Greg Roman's new-look offense
One of the biggest changes that has flown under the radar is Roman taking over as the offensive architect and playcaller. The Ravens already shifted to his schemes midway through last year, but Roman and his staff built the offense "from the ground up" this offseason. Of course, the fundamental principles remain the same, but it will be interesting to see some new concepts and wrinkles.
Who's emerging at linebacker
The losses of C.J. Mosley, Terrell Suggs and Za'Darius Smith have left job openings at inside and outside linebacker. The Ravens drafted Jaylon Ferguson and signed Pernell McPhee and Shane Ray, but for the most part, Baltimore will seemingly rely on young players to step into those gaps. That includes pass rushers Tim Williams and Tyus Bowser, as well as inside linebackers Kenny Young and Chris Board.
Wide receiver competition kicks off
The Ravens have retooled their wide receiver corps again, drafting rookies Marquise "Hollywood" Brown and Miles Boykin and signing Seth Roberts and Michael Floyd. There are also young players waiting to emerge, such as Jaleel Scott, Jordan Lasley, Quincy Adeboyejo and undrafted rookies. Suddenly, a room that looked fairly sparse a couple months ago is jam packed with competition.

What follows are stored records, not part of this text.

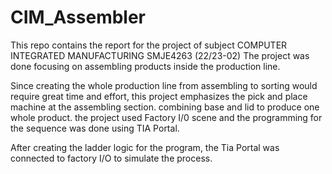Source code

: # CIM_Assembler
This repo contains the report for the project of subject COMPUTER INTEGRATED MANUFACTURING SMJE4263 (22/23-02)
The project was done focusing on assembling products inside the production line.

Since creating the whole production line from assembling to sorting would require great time and effort, this project emphasizes the pick and place
machine at the assembling section. combining base and lid to produce one whole product. the project used Factory I/0 scene and the programming for the
sequence was done using TIA Portal.

After creating the ladder logic for the program, the Tia Portal was connected to factory I/O to simulate the process.
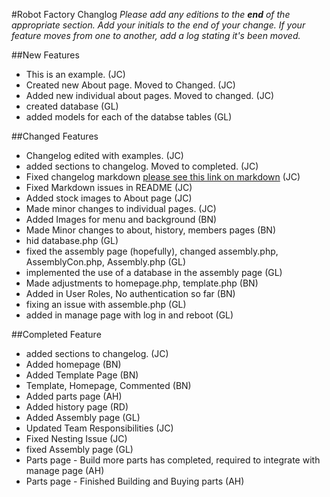 #Robot Factory Changlog
_Please add any editions to the __end__ of the appropriate section. Add your initials to the end of your change._
_If your feature moves from one to another, add a log stating it's been moved._

##New Features
* This is an example. (JC)
* Created new About page. Moved to Changed. (JC)
* Added new individual about pages. Moved to changed. (JC)
* created database (GL)
* added models for each of the databse tables (GL)

##Changed Features
* Changelog edited with examples. (JC)
* added sections to changelog. Moved to completed. (JC)
* Fixed changelog markdown [please see this link on markdown](https://guides.github.com/features/mastering-markdown/) (JC)
* Fixed Markdown issues in README (JC)
* Added stock images to About page (JC)
* Made minor changes to individual pages. (JC)
* Added Images for menu and background (BN)
* Made Minor changes to about, history, members pages (BN)
* hid database.php (GL)
* fixed the assembly page (hopefully), changed assembly.php, AssemblyCon.php, Assembly.php (GL)
* implemented the use of a database in the assembly page (GL)
* Made adjustments to homepage.php, template.php (BN)
* Added in User Roles, No authentication so far (BN)
* fixing an issue with assemble.php (GL)
* added in manage page with log in and reboot (GL)


##Completed Feature
* added sections to changelog. (JC)
* Added homepage (BN)
* Added Template Page (BN)
* Template, Homepage, Commented (BN)
* Added parts page (AH)
* Added history page (RD)
* Added Assembly page (GL)
* Updated Team Responsibilities (JC)
* Fixed Nesting Issue (JC)
* fixed Assembly page (GL)
* Parts page - Build more parts has completed, required to integrate with manage page (AH)
* Parts page - Finished Building and Buying parts (AH)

Mosley, Suggs and Eric Weddle were three of the defense's biggest leaders. Other players will need to emerge this season, and that will likely start to show itself during OTAs. Linebacker Patrick Onwuasor, for example, already talked about wanting to be a more vocal presence.
Rookie class audition
Last year's rookie class played a huge part in the Ravens' 2018 division championship. This will be the first opportunity to see them on the field with the veterans, which will shed more light on how ready they might be to contribute immediately. Brown is still sidelined until training camp, but Ferguson, Boykin and others will be closely watched.